Büyük İskender İmparatorluğu’nun Yapısı ve Niteliği
14 yaşındayken başkent Pella yakınındaki Mieza’da Aristoteles’ten felsefe ve siyaset
bilimi dersleri almaya başlayan İskender,
genç yaşta olmasına karşın, büyük bir komutan, zeki ve ileri görüşlü bir
kişiydi. Hellen edebiyatını iyi biliyordu; Homeros’un
destanlarını yastığının altından hiç eksik etmediği, Euripides’in dramalarını ezbere bildiği söylenir. Kurduğu
imparatorluğunun yönetiminde Pers sisteminden de yararlanmış, Perslerin satraplık idaresini benimsemişti; çünkü
bu denli geniş bir coğrafyada egemenliğin tek merkezden yönetiminde güçlüklerin
olacağı kesindi. Oysa bir tür yerel yönetim örgütü olan satraplıklar ile bu işi
çözümlemek daha kolaydı. Satraplıkların başına önceleri Pers yöneticiler
geçirmişse de, zamanla Makedon yöneticileri atamıştır. İskender, imparatorluğunun
başkenti olarak Babylon’u (Babil)
seçmişti. Askeri ve sivil yönetimi birbirinden ayıran İskender, bir de maliye
örgütü kurmuştu. Devletin resmi dilinin Eski Yunanca (Attika lehçesi) olması
kararlaştırılmıştı.
Hellenistik ideoloji pek çok sembol ve maddi temel üzerine
inşa edilmişti. Bu temellerin en önemlisi polis olarak adlandırılan kent
devleti örgütlenmesiydi.

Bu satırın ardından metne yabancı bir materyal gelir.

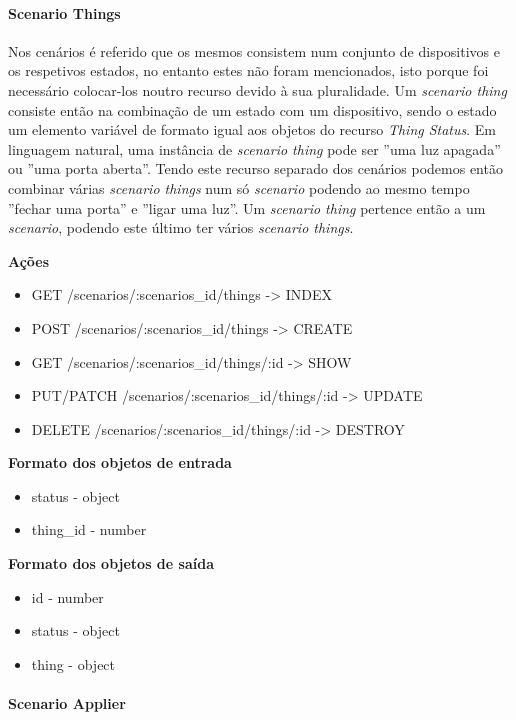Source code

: \paragraph*{Scenario Things}

Nos cenários é referido que os mesmos consistem num conjunto de dispositivos e os respetivos estados, no entanto estes não foram mencionados, isto porque foi necessário colocar-los noutro recurso devido à sua pluralidade. Um \textit{scenario thing} consiste então na combinação de um estado com um dispositivo, sendo o estado um elemento variável de formato igual aos objetos do recurso \textit{Thing Status}. Em linguagem natural, uma instância de \textit{scenario thing} pode ser ''uma luz apagada'' ou ''uma porta aberta''. Tendo este recurso separado dos cenários podemos então combinar várias \textit{scenario things} num só \textit{scenario} podendo ao mesmo tempo ''fechar uma porta'' e ''ligar uma luz''. Um \textit{scenario thing} pertence então a um \textit{scenario}, podendo este último ter vários \textit{scenario things}.

\textbf{Ações}
\begin{itemize}
    \item GET /scenarios/:scenarios{\_}id/things -> INDEX
    \item POST /scenarios/:scenarios{\_}id/things -> CREATE
    \item GET /scenarios/:scenarios{\_}id/things/:id -> SHOW
    \item PUT/PATCH /scenarios/:scenarios{\_}id/things/:id -> UPDATE
    \item DELETE /scenarios/:scenarios{\_}id/things/:id -> DESTROY
\end{itemize}

\textbf{Formato dos objetos de entrada}
\begin{itemize}
    \item status - object
    \item thing{\_}id - number
\end{itemize}

\textbf{Formato dos objetos de saída}
\begin{itemize}
    \item id - number
    \item status - object
    \item thing - object
\end{itemize}

\paragraph*{Scenario Applier}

Hellenistik dönem ve sonrasında Roma İmparatorluğu
Dönemi’nde polis özellikle Anadolu’da politik ve kültürel egemenliğin temel
yapıtaşı görevini üstlendi. İktidar, niteliğini kral, bürokrasi ve kent
seçkinleri arasındaki girift ilişkilerden alıyordu.[2]
Kralların ezici üstünlüğüne rağmen, Hellenistik Dönem, Hellen
kentleri için bir gerileme dönemi değil, bir direnç ve refah dönemi olmuştur.[3]
Pers seferi sırasında İskender’in yaptığı en büyük işlerden
biri de yeni kentler (Aleksandreia) kurmasıdır. Bu kentlerin
çoğu Tigris’in (Dicle) doğusunda bulunuyordu. En önemlilerinin başında, hiç
kuşkusuz, Mısır’daki Aleksandreia (İskenderiye) gelmektedir. İskender, ticaret
ve ulaşıma da önem vermiş, Perslerin yol şebekesini daha da geliştirmiştir.
Hellenistik Dönem Kültürü
İskender, bir kültür birliği oluşumunu sağlamak için
Makedonlar ile Perslerin evlilik yapmalarını istiyordu. Nitekim Arrianos’tan öğrendiğimize göre 10.000 Makedonyalı
asker, Anadolu ve İran’daki yerli halktan kişilerle evlenmişti. İskender’in
kendisi de, Susa’da yapılan bir törenle iki Pers prensesini eş olarak aldı.
Hellenistik Anadolu’da dinsel yapı önceki dönemlerden farklı
bir yapıya sahip olacaktı. Hellen tanrı ve tanrıçalarla tanışık olsalar da
kendi tanrı ve tanrıçaları, hane kültleri ve ata kültü gibi inançları vardı. Bu
süreçte Hellenik monarşinin tamamlayıcısı olan hükümdar kültleriyle tanıştılar.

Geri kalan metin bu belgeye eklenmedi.